(THE TASK)
Although the entries contain pictures, repeat only their words, exactly as written.

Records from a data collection
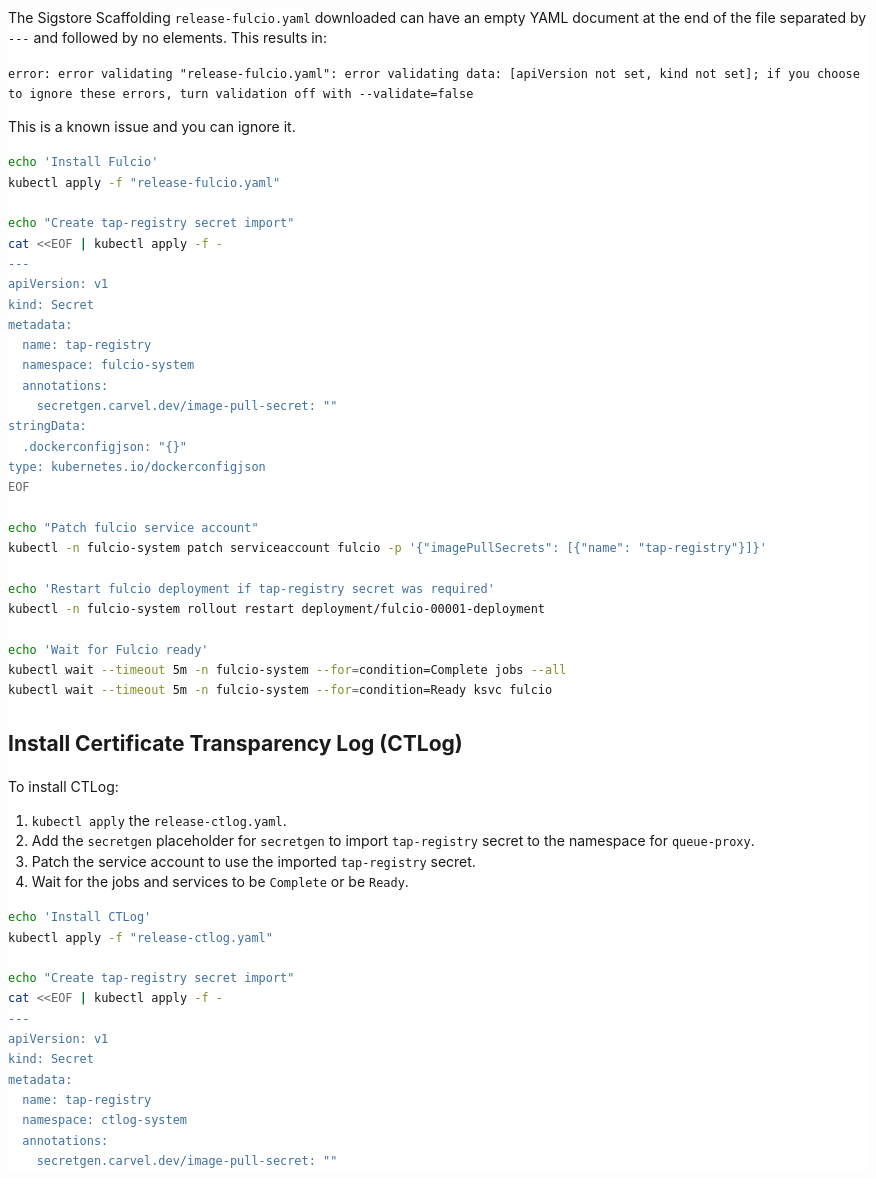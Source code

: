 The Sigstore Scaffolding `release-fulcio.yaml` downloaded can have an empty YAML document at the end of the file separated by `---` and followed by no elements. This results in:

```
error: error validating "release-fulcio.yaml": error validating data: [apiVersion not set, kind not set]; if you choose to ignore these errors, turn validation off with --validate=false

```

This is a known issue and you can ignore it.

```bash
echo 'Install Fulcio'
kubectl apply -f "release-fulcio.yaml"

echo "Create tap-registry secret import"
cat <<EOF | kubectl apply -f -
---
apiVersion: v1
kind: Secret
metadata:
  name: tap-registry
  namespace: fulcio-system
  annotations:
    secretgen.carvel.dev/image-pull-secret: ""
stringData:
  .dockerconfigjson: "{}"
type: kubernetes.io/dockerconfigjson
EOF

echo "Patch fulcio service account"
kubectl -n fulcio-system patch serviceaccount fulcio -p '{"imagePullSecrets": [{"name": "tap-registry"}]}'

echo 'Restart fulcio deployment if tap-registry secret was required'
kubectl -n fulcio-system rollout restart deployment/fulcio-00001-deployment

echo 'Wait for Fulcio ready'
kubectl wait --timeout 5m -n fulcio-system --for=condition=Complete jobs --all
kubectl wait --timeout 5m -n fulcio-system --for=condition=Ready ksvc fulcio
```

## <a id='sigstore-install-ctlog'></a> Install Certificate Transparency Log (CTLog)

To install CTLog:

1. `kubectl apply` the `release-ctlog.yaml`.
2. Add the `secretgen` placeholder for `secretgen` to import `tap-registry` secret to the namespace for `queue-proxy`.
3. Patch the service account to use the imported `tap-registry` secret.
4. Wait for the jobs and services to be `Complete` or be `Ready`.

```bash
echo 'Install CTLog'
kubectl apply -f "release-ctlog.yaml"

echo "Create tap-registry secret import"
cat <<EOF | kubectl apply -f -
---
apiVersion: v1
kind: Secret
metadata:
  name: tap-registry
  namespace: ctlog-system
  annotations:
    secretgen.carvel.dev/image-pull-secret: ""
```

(SOLUTION TO THIS EXERCISE)
Source code

: The Sigstore Scaffolding `release-fulcio.yaml` downloaded can have an empty YAML document at the end of the file separated by `---` and followed by no elements. This results in:

```
error: error validating "release-fulcio.yaml": error validating data: [apiVersion not set, kind not set]; if you choose to ignore these errors, turn validation off with --validate=false

```

This is a known issue and you can ignore it.

```bash
echo 'Install Fulcio'
kubectl apply -f "release-fulcio.yaml"

echo "Create tap-registry secret import"
cat <<EOF | kubectl apply -f -
---
apiVersion: v1
kind: Secret
metadata:
  name: tap-registry
  namespace: fulcio-system
  annotations:
    secretgen.carvel.dev/image-pull-secret: ""
stringData:
  .dockerconfigjson: "{}"
type: kubernetes.io/dockerconfigjson
EOF

echo "Patch fulcio service account"
kubectl -n fulcio-system patch serviceaccount fulcio -p '{"imagePullSecrets": [{"name": "tap-registry"}]}'

echo 'Restart fulcio deployment if tap-registry secret was required'
kubectl -n fulcio-system rollout restart deployment/fulcio-00001-deployment

echo 'Wait for Fulcio ready'
kubectl wait --timeout 5m -n fulcio-system --for=condition=Complete jobs --all
kubectl wait --timeout 5m -n fulcio-system --for=condition=Ready ksvc fulcio
```

## <a id='sigstore-install-ctlog'></a> Install Certificate Transparency Log (CTLog)

To install CTLog:

1. `kubectl apply` the `release-ctlog.yaml`.
2. Add the `secretgen` placeholder for `secretgen` to import `tap-registry` secret to the namespace for `queue-proxy`.
3. Patch the service account to use the imported `tap-registry` secret.
4. Wait for the jobs and services to be `Complete` or be `Ready`.

```bash
echo 'Install CTLog'
kubectl apply -f "release-ctlog.yaml"

echo "Create tap-registry secret import"
cat <<EOF | kubectl apply -f -
---
apiVersion: v1
kind: Secret
metadata:
  name: tap-registry
  namespace: ctlog-system
  annotations:
    secretgen.carvel.dev/image-pull-secret: ""
```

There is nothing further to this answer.